_Task to carry out_. The answer must consist of each line below that holds the word "dentists", copied as it stands.

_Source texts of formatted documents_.
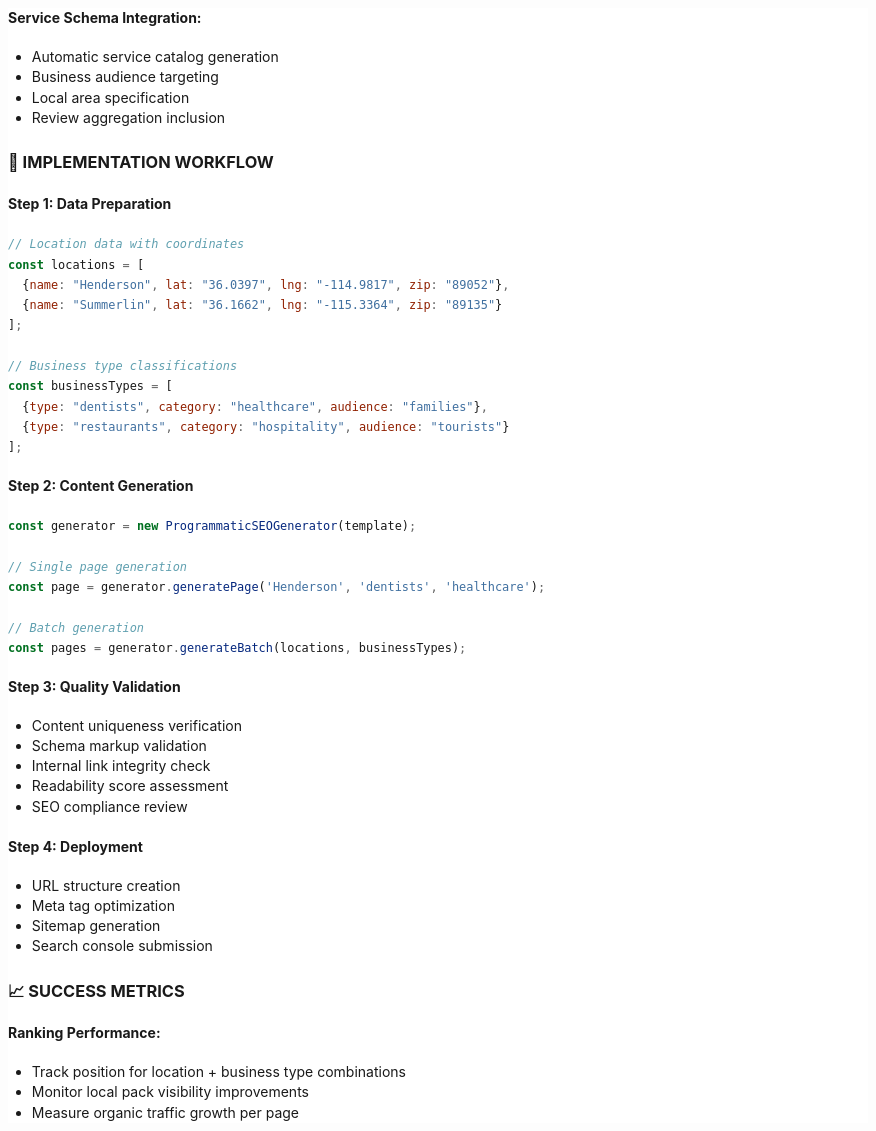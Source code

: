 #### **Service Schema Integration:**
- Automatic service catalog generation
- Business audience targeting
- Local area specification
- Review aggregation inclusion

### 🚀 IMPLEMENTATION WORKFLOW

#### **Step 1: Data Preparation**
```javascript
// Location data with coordinates
const locations = [
  {name: "Henderson", lat: "36.0397", lng: "-114.9817", zip: "89052"},
  {name: "Summerlin", lat: "36.1662", lng: "-115.3364", zip: "89135"}
];

// Business type classifications  
const businessTypes = [
  {type: "dentists", category: "healthcare", audience: "families"},
  {type: "restaurants", category: "hospitality", audience: "tourists"}
];
```

#### **Step 2: Content Generation**
```javascript
const generator = new ProgrammaticSEOGenerator(template);

// Single page generation
const page = generator.generatePage('Henderson', 'dentists', 'healthcare');

// Batch generation
const pages = generator.generateBatch(locations, businessTypes);
```

#### **Step 3: Quality Validation**
- Content uniqueness verification
- Schema markup validation
- Internal link integrity check  
- Readability score assessment
- SEO compliance review

#### **Step 4: Deployment**
- URL structure creation
- Meta tag optimization
- Sitemap generation
- Search console submission

### 📈 SUCCESS METRICS

#### **Ranking Performance:**
- Track position for location + business type combinations
- Monitor local pack visibility improvements
- Measure organic traffic growth per page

_Completed task_.
  {type: "dentists", category: "healthcare", audience: "families"},
const page = generator.generatePage('Henderson', 'dentists', 'healthcare');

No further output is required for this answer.